DESCRIPTION OF CAPITAL STOCK

General

The following description summarizes the most important terms of our Restated Certificate of Incorporation, as amended (Certificate of Incorporation), relating to the rights of holders of our capital stock. Because it is only a summary, it does not contain all the information that may be important to you. For a complete description of the matters set forth in this “Description of Capital Stock,” you should refer to our Certificate of Incorporation and By-Laws, as amended (By-Laws), which are included as exhibits to our Annual Report on Form 10-K, and to the applicable provisions of Delaware law. Our authorized capital stock consists of 400,000,000 shares of Class A common stock, $0.10 par value, 90,000,000 shares of Class B common stock, $0.10 par value, 100,000,000 shares of participating preferred stock, $0.10 par value, and 500,000 shares of preferred stock, $10.00 par value. As of December 31, 2019, 278,120,159 shares of our Class A common stock and 37,738,354 shares of our Class B common stock were outstanding. We had no outstanding participating preferred stock or preferred stock. Our Class A common stock is listed on the New York Stock Exchange under the symbol “LEN” and our Class B common stock is listed on the New York Stock Exchange under the symbol “LEN.B”.

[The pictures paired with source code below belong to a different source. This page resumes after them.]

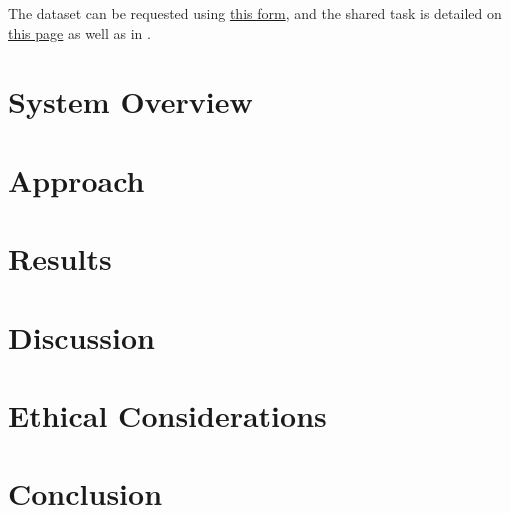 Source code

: \documentclass[11pt,a4paper]{article}
\begin{document}
The dataset can be requested using \href{http://hatespeech.di.unito.it/hateval.html}{this form}, and the shared task is detailed on \href{https://competitions.codalab.org/competitions/19935#learn_the_details-overview}{this page} as well as in \citet{basile-etal-2019-semeval}.



\section{System Overview}
\lipsum[1-1]

\section{Approach}
\lipsum[1-1]

\section{Results}
\lipsum[1-1]

\section{Discussion}
\lipsum[1-1]

\section{Ethical Considerations}
\lipsum[1-1]

\section{Conclusion}
\lipsum[1-1]

\nocite{*}


\end{document}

Description of Common Stock

We have two classes of common stock: Class A common stock and Class B common stock. The two classes are identical in every respect, except as to voting rights and, to a limited extent, in connection with distributions by us of our stock other than preferred stock.

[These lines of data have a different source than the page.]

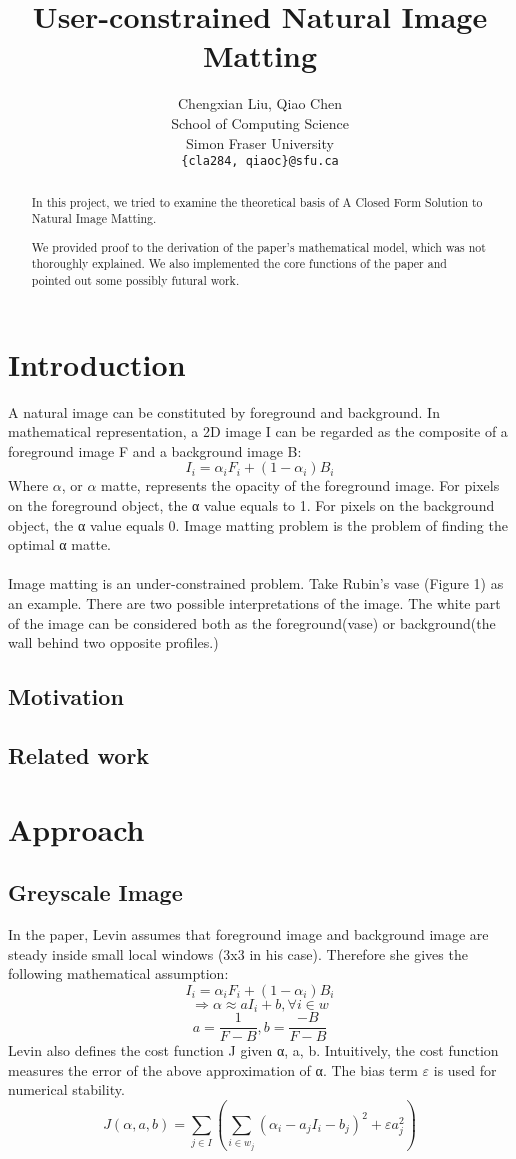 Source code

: \documentclass[11pt,letterpaper]{article}
\title{User-constrained Natural Image Matting}
\author{Chengxian Liu, Qiao Chen\\
  School of Computing Science \\ Simon Fraser University \\
  {\tt \{cla284, qiaoc\}@sfu.ca}  
}
\begin{document}
\maketitle
\begin{abstract}
In this project, we tried to examine the theoretical basis of A Closed Form Solution to Natural Image Matting. ~\cite{Levin:2006}

We provided proof to the derivation of the paper’s mathematical model, which was not thoroughly explained. We also implemented the core functions of the paper and pointed out some possibly futural work.
\end{abstract}

\section{Introduction}
A natural image can be constituted by foreground and background. In mathematical representation, a 2D image I can be regarded as the composite of a foreground image F and a background image B:
$$I_{i} = \alpha_{i}F_{i} + (1-\alpha_{i})B_{i}$$
Where $\alpha$, or $\alpha$ matte, represents the opacity of the foreground image. For pixels on the foreground object, the α value equals to 1. For pixels on the background object, the α value equals 0. Image matting problem is the problem of finding the optimal α matte.\\\\
Image matting is an under-constrained problem. Take Rubin’s vase (Figure 1) as an example. There are two possible interpretations of the image. The white part of the image can be considered both as the foreground(vase) or background(the wall behind two opposite profiles.)


\subsection{Motivation}


\subsection{Related work}

\section{Approach}
\subsection{Greyscale Image}
In the paper, Levin assumes that foreground image and background image are steady inside small local windows (3x3 in his case). Therefore she gives the following mathematical assumption:
$$I_i = \alpha_i F_i + (1 - \alpha_i)B_i$$
$$\Rightarrow \alpha \approx aI_{i} + b, \forall i \in w $$
$$a = \frac{1}{F-B}, b = \frac{-B}{F-B} $$
Levin also defines the cost function J given α, a, b. Intuitively, the cost function measures the error of the above approximation of α. The bias term $\varepsilon$ is used for numerical stability.
$$J(\alpha, a, b) = \sum_{j \in I}(\sum_{i \in w_j}(\alpha_i - a_jI_i-b_j)^2+\varepsilon a_j^2)$$
\end{document}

Rights Relating to Dividends and Distributions

Subject to preferences that may apply to any shares of preferred stock and participating preferred stock that are outstanding at the time, the holders of shares of Class A common stock and Class B common stock are entitled to share equally, on a per share basis, in any dividends or distributions that our Board of Directors may declare. Each dividend or distribution will be payable to the holders of our Class A common stock and Class B common stock without regard to class, except that in the case of dividends or distributions payable in our stock other than preferred stock, our Board of Directors may determine that the holders of Class A common stock will receive additional shares of Class A common stock, and the holders of Class B common stock will receive additional shares of Class B common stock.

Voting Rights

Each share of Class A common stock entitles the holder to one vote on each matter, and each share of Class B common stock entitles the holder to ten votes on each matter submitted to the vote of the common stockholders. With respect to matters on which stockholders are entitled to vote, holders of shares of Class A common stock and Class B common stock vote together as a single class; provided, however, that amendments to provisions of our Certificate of Incorporation relating to the Class A common stock or the Class B common stock require the approval of a majority of the shares of Class A common stock which are voted with regard to them, as well as approval of a majority in voting power of all the outstanding Class A common stock and Class B common stock combined. Also, under the Delaware General Corporation Law (“DGCL”), certain matters affecting the rights of holders of only Class A or Class B common stock may require approval of the holders of the Class A or Class B common stock voting as a separate class. The holders of our common stock do not have cumulative voting rights.

Liquidation Rights

We currently have no outstanding preferred stock or participating preferred stock. While that continues to be the case, if we are liquidated, the holders of our Class A and Class B common stock will be entitled to share equally on a per share basis, without regard to class, in the assets available for distribution after we have satisfied our debts and liabilities.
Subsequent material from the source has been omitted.